So what is to be done? What might seem like an esoteric crisis in Augustinian scholarship suddenly reflects a crisis about how we think, and how that thinking might give rise to a whole host of other predicaments. In which case, perhaps the resolution of one can aid us in resolving the other. In Augustine’s case, Kenyon argues that we should approach him in a holistic way and cease strip-mining his work for this or that argument or literary trope. We should especially not get bogged down in attempts to historically recreate Augustine’s psyche, but turn to the “overarching arguments and rhetorical strategy instead of individual passages” and “prefer interpretations that make sense of a text as a whole.” What we find, Kenyon avers, are “works centrally concerned with the practice of inquiry. When it comes to finding guidance, the dialogues look foremost to the act of inquiry itself: the fact that we can inquire at all tells us various things about ourselves.” The direction has shifted: what might it look like to view Augustine’s dialogues, and the nature of dialoguing in general, in terms of pedagogy and not in terms of content, as journeys of self-discovery instead of didactic treatises?

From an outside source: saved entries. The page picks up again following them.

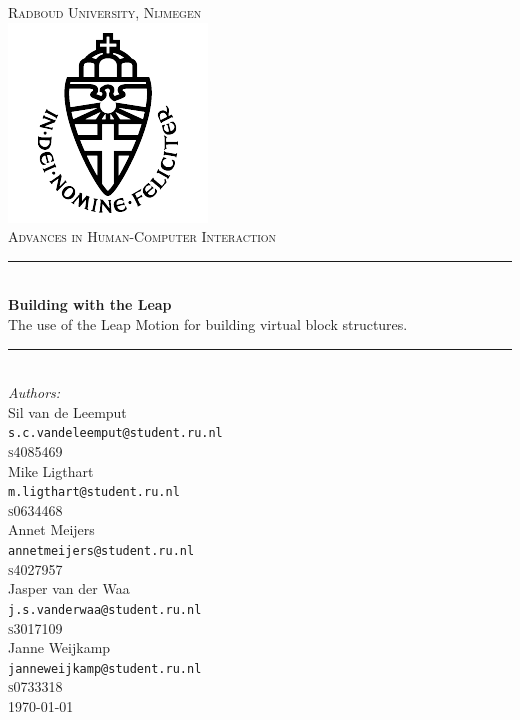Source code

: \newcommand{\HRule}{\rule{\linewidth}{0.5mm}}

\begin{titlepage}

\begin{center}



\textsc{\LARGE Radboud University, Nijmegen}\\

\includegraphics[scale=0.8]{imgs/rulogo.png}\\[1cm]

\textsc{\Large Advances in Human-Computer Interaction}\\[0.5cm]



\HRule \\[0.4cm]
{ \huge \bfseries Building with the Leap}\\[0.3cm]
{\Large The use of the Leap Motion for building virtual block structures.}

\HRule \\[1cm]

{\large \emph{Authors:}\\[0.2cm]
Sil van de Leemput\\
\texttt{s.c.vandeleemput@student.ru.nl}\\[0.08cm]
\textsc{s4085469}\\[0.5cm]
Mike Ligthart\\
\texttt{m.ligthart@student.ru.nl}\\[0.08cm]
\textsc{s0634468}\\[0.5cm]
Annet Meijers\\
\texttt{annetmeijers@student.ru.nl}\\[0.08cm]
\textsc{s4027957}\\[0.5cm]
Jasper van der Waa\\
\texttt{j.s.vanderwaa@student.ru.nl}\\[0.08cm]
\textsc{s3017109}\\[0.5cm]
Janne Weijkamp\\
\texttt{janneweijkamp@student.ru.nl}\\[0.08cm]
\textsc{s0733318}}\\[2cm]
\today
\end{center}

\end{titlepage}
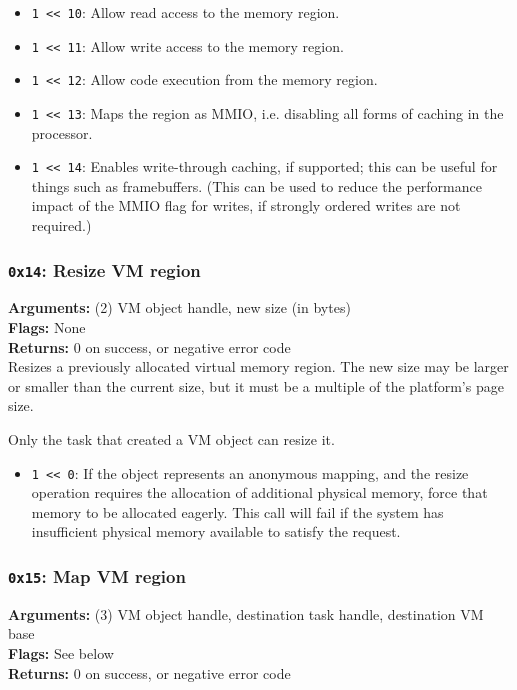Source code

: \documentclass[11pt]{article}
\begin{document}
\begin{itemize}
\item \texttt{1 << 10}: Allow read access to the memory region.
\item \texttt{1 << 11}: Allow write access to the memory region.
\item \texttt{1 << 12}: Allow code execution from the memory region.
\item \texttt{1 << 13}: Maps the region as MMIO, i.e. disabling all forms of caching in the processor.
\item \texttt{1 << 14}: Enables write-through caching, if supported; this can be useful for things such as framebuffers. (This can be used to reduce the performance impact of the MMIO flag for writes, if strongly ordered writes are not required.)
\end{itemize}

\subsubsection{{\tt 0x14}: Resize VM region}
\textbf{Arguments:} (2) VM object handle, new size (in bytes) \\
\textbf{Flags:} None \\
\textbf{Returns:} 0 on success, or negative error code \\

Resizes a previously allocated virtual memory region. The new size may be larger or smaller than the current size, but it must be a multiple of the platform's page size.

Only the task that created a VM object can resize it.

\begin{itemize}
\item \texttt{1 << 0}: If the object represents an anonymous mapping, and the resize operation requires the allocation of additional physical memory, force that memory to be allocated eagerly. This call will fail if the system has insufficient physical memory available to satisfy the request.
\end{itemize}

\subsubsection{{\tt 0x15}: Map VM region}
\textbf{Arguments:} (3) VM object handle, destination task handle, destination VM base \\
\textbf{Flags:} See below \\
\textbf{Returns:} 0 on success, or negative error code \\
\end{document}
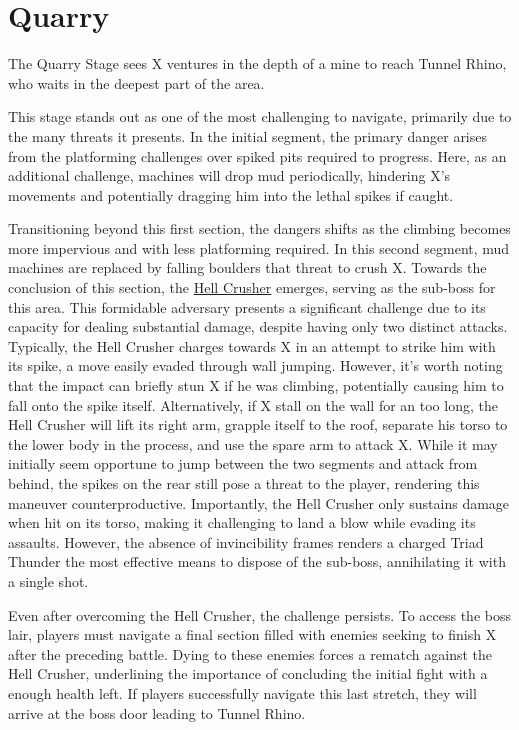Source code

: \section{Quarry}
The Quarry Stage sees X ventures in the depth of a mine to reach Tunnel Rhino, who waits in the deepest part of the area.

This stage stands out as one of the most challenging to navigate, primarily due to the many threats it presents. In the initial segment, the primary danger arises from the platforming challenges over spiked pits required to progress. Here, as an additional challenge, machines will drop mud  periodically, hindering X's movements and potentially dragging him into the lethal spikes if caught.

Transitioning beyond this first section, the dangers shifts as the climbing becomes more impervious and with less platforming required. In this second segment, mud machines are replaced by falling boulders that threat to crush X. Towards the conclusion of this section, the \hyperlink{miniboss:Hell_Crusher}{Hell Crusher} emerges, serving as the sub-boss for this area. This formidable adversary presents a significant challenge due to its capacity for dealing substantial damage, despite having only two distinct attacks. Typically, the Hell Crusher charges towards X in an attempt to strike him with its spike, a move easily evaded through wall jumping. However, it's worth noting that the impact can briefly stun X if he was climbing, potentially causing him to fall onto the spike itself. Alternatively, if X stall on the wall for an too long, the Hell Crusher will lift its right arm, grapple itself to the roof, separate his torso to the lower body in the process, and use the spare arm to attack X. While it may initially seem opportune to jump between the two segments and attack from behind, the spikes on the rear still pose a threat to the player, rendering this maneuver counterproductive. Importantly, the Hell Crusher only sustains damage when hit on its torso, making it challenging to land a blow while evading its assaults. However, the absence of invincibility frames renders a charged Triad Thunder the most effective means to dispose of the sub-boss, annihilating it with a single shot.

Even after overcoming the Hell Crusher, the challenge persists. To access the boss lair, players must navigate a final section filled with enemies seeking to finish X after the preceding battle. Dying to these enemies forces a rematch against the Hell Crusher, underlining the importance of concluding the initial fight with a enough health left. If players successfully navigate this last stretch, they will arrive at the boss door leading to Tunnel Rhino.

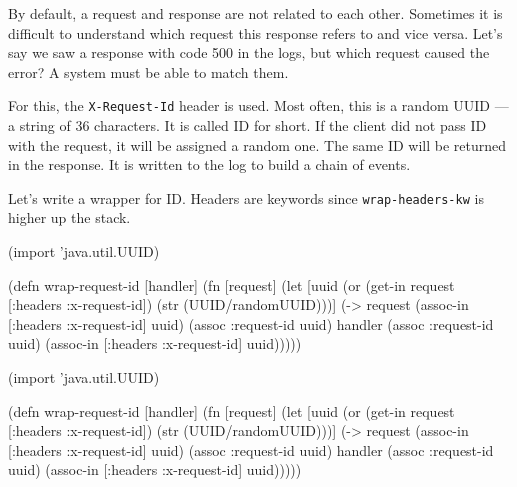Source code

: By default, a request and response are not related to each other. Sometimes it is difficult to understand which request this response refers to and vice versa. Let's say we saw a response with code 500 in the logs, but which request caused the error? A system must be able to match them.

For this, the \verb|X-Request-Id| header is used. Most often, this is a random UUID — a string of 36 characters. It is called ID for short. If the client did not pass ID with the request, it will be assigned a random one. The same ID will be returned in the response. It is written to the log to build a chain of events.


Let's write a wrapper for ID. Headers are keywords since \verb|wrap-headers-kw| is higher up the stack.

\ifx\DEVICETYPE\MOBILE

\begin{english}
  \begin{clojure}
(import 'java.util.UUID)

(defn wrap-request-id [handler]
  (fn [request]
    (let [uuid (or
                (get-in request
                        [:headers
                         :x-request-id])
                (str
                  (UUID/randomUUID)))]
      (-> request
          (assoc-in [:headers
                     :x-request-id] uuid)
          (assoc :request-id uuid)
          handler
          (assoc :request-id uuid)
          (assoc-in [:headers
                     :x-request-id]
                    uuid)))))
  \end{clojure}
\end{english}

\else

\begin{english}
  \begin{clojure}
(import 'java.util.UUID)

(defn wrap-request-id [handler]
  (fn [request]
    (let [uuid (or (get-in request [:headers :x-request-id])
                   (str (UUID/randomUUID)))]
      (-> request
          (assoc-in [:headers :x-request-id] uuid)
          (assoc :request-id uuid)
          handler
          (assoc :request-id uuid)
          (assoc-in [:headers :x-request-id] uuid)))))
  \end{clojure}
\end{english}

\fi

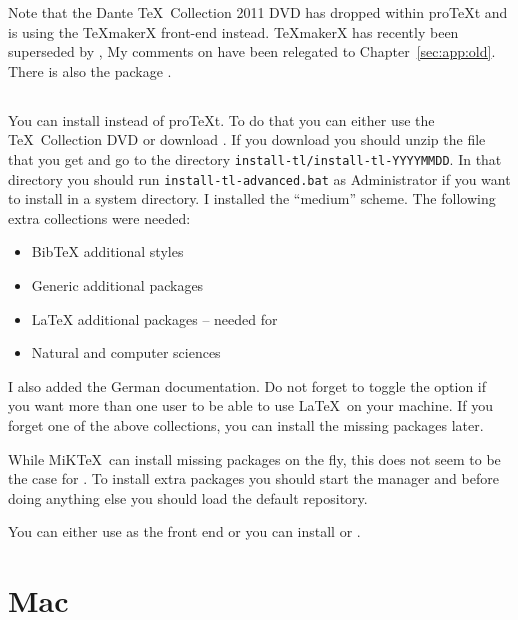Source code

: Note that the Dante \TeX\ Collection 2011 DVD has dropped
\TeXnicCenter within pro\TeX t and is using the \TeX makerX front-end
instead. \TeX makerX has recently been superseded by \TeXstudio, My
comments on \TeXnicCenter have been relegated to
Chapter~\ref{sec:app:old}. There is also the package \TeXmaker.


\subsection{\TeXLive}
\label{sec:app:texlive}

You can install \TeXLive instead of pro\TeX t. To do that you can
either use the \TeX\ Collection DVD or download \TeXLive. If you
download \TeXLive you should unzip the file that you get and go to the
directory \texttt{install-tl/install-tl-YYYYMMDD}. In that directory you
should run \texttt{install-tl-advanced.bat} as Administrator if you want to install
\TeXLive in a system directory. I installed the \enquote{medium}
scheme. The following extra collections were needed:
\begin{itemize}
\item \textsf{BibTeX additional styles}
\item \textsf{Generic additional packages}
\item \textsf{LaTeX additional packages} -- needed for 
\item \textsf{Natural and computer sciences}
\end{itemize}
I also added the German documentation. Do not forget to toggle the
option  if you want more than one user to be able to
use \LaTeX\ on your machine. If you forget one of the above
collections, you can install the missing packages later.

While MiK\TeX\ can install missing packages on the fly, this does not
seem to be the case for \TeXLive. To install extra packages you should
start the \TeXLive manager and before doing anything else you should
load the default repository.

You can either use \TeXworks as the front end or you can install
\TeXstudio or \TeXmaker.



\section{Mac}
\label{sec:app:mac}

Thus, it is the virtues of philosophical inquiry, intellectual charity, coherence over deconstruction, and explanatory power that Kenyon is after, and what we get when we put those together is a profound tool for inquiry and self-knowledge, and Kenyon argues Augustine has done exactly that. Every dialogue consists of a discussion that arrives at some impasse, but this impasse in turn “exposes the shortcomings of the debaters’ various assumptions and modes of thought.” The impasse is akin to the classic Socratic aporia, or puzzle. However, unlike Plato’s Socratic dialogues of the same style, Augustine moves beyond the initial puzzle to reflect on the debate as a whole. In other words, the debates move from general rational activity in pursuit of some discrete answer to an act of meta-cognition, or the process of thinking about thinking. What does the debate up to this point tell us about ourselves as inquirers: our assumptions, our questions, our methods? Our first-order puzzles can platform into second-order knowledge about human nature, expand our self-knowledge, and allow us to reframe and see things in a different way than when we began. This act of reflection opens out into plausible accounts to solve the initial dilemma, “i.e. richly explanatory without being proven true.” These three-stages of aporia, reflection, and plausibility get you a method that Kenyon dubs A.R.P., and ARP, he argues, is what structures and gives coherence to all of Augustine’s dialogues.If Kenyon is right, it is easy to see how other scholars have gone awry in their readings of Augustine. If Augustine has this rich method in mind that structures the content and progress of his dialogues, then it is not enough simply to point out “Augustine says” in some particular passage, for that passage could contain ideas or methods that Augustine is aiming to purge out of the reader. They are necessary for the journey, but without a bigger picture of Augustine’s pedagogical method, one cannot make sense of how the details fit together.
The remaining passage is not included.